What is required
Would you reproduce, without any alteration, the lines from the opening line of the entries through the line that has "Comme $i \leqslant n$, on a" in it?

*** Material for this task ***

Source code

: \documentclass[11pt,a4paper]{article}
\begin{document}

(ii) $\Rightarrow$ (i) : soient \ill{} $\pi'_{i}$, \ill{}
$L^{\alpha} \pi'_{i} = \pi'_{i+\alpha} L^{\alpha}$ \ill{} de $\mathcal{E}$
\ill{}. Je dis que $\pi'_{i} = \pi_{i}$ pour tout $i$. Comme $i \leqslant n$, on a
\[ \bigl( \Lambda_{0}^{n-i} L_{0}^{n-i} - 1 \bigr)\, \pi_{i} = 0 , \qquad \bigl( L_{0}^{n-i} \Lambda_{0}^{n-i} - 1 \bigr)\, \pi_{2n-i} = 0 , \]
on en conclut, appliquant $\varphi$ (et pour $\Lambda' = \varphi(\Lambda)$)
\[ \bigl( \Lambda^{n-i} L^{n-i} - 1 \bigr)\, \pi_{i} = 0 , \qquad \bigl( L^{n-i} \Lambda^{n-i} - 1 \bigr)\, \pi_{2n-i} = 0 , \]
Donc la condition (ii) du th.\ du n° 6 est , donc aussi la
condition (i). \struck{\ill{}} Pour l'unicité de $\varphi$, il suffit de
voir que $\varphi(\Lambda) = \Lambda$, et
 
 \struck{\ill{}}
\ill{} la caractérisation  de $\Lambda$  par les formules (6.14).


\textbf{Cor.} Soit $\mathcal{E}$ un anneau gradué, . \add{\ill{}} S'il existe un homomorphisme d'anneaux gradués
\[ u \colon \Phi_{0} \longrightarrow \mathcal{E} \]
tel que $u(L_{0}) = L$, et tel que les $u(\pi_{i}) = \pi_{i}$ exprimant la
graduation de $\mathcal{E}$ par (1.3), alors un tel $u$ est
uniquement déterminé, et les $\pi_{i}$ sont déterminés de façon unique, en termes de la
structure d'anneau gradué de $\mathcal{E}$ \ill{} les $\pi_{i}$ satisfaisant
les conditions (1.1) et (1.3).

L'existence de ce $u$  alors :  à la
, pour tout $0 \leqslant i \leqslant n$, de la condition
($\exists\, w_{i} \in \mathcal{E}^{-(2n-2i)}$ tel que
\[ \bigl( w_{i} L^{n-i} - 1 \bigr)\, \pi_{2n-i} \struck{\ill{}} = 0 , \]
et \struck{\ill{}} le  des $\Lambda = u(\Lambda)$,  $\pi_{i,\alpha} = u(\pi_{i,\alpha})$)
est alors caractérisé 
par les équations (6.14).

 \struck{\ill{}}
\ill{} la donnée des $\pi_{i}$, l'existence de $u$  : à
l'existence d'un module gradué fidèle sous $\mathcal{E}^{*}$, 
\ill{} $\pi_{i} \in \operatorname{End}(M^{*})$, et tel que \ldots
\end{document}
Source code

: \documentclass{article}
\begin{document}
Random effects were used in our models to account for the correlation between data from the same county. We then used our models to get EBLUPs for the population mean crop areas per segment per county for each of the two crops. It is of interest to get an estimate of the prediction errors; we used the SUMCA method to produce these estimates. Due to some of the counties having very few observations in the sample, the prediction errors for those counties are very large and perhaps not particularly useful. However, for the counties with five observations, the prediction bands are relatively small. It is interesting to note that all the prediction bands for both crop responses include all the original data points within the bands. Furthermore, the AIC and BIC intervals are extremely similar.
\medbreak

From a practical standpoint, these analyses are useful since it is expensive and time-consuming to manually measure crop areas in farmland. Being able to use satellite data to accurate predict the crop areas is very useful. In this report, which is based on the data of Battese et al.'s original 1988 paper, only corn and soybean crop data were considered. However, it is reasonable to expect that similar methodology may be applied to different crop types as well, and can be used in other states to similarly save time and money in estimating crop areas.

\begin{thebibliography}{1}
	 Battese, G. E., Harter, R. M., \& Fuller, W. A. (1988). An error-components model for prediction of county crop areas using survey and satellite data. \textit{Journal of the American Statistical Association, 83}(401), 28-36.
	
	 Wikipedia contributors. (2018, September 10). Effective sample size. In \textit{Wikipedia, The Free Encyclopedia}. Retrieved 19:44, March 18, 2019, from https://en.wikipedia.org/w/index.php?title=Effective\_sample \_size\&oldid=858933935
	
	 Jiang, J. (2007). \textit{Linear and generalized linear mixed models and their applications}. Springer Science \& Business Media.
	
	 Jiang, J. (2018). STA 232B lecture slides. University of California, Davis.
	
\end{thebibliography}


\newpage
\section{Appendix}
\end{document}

*** End of Material for this task ***

Solved problem
Source code

: \documentclass[11pt,a4paper]{article}
\begin{document}

(ii) $\Rightarrow$ (i) : soient \ill{} $\pi'_{i}$, \ill{}
$L^{\alpha} \pi'_{i} = \pi'_{i+\alpha} L^{\alpha}$ \ill{} de $\mathcal{E}$
\ill{}. Je dis que $\pi'_{i} = \pi_{i}$ pour tout $i$. Comme $i \leqslant n$, on a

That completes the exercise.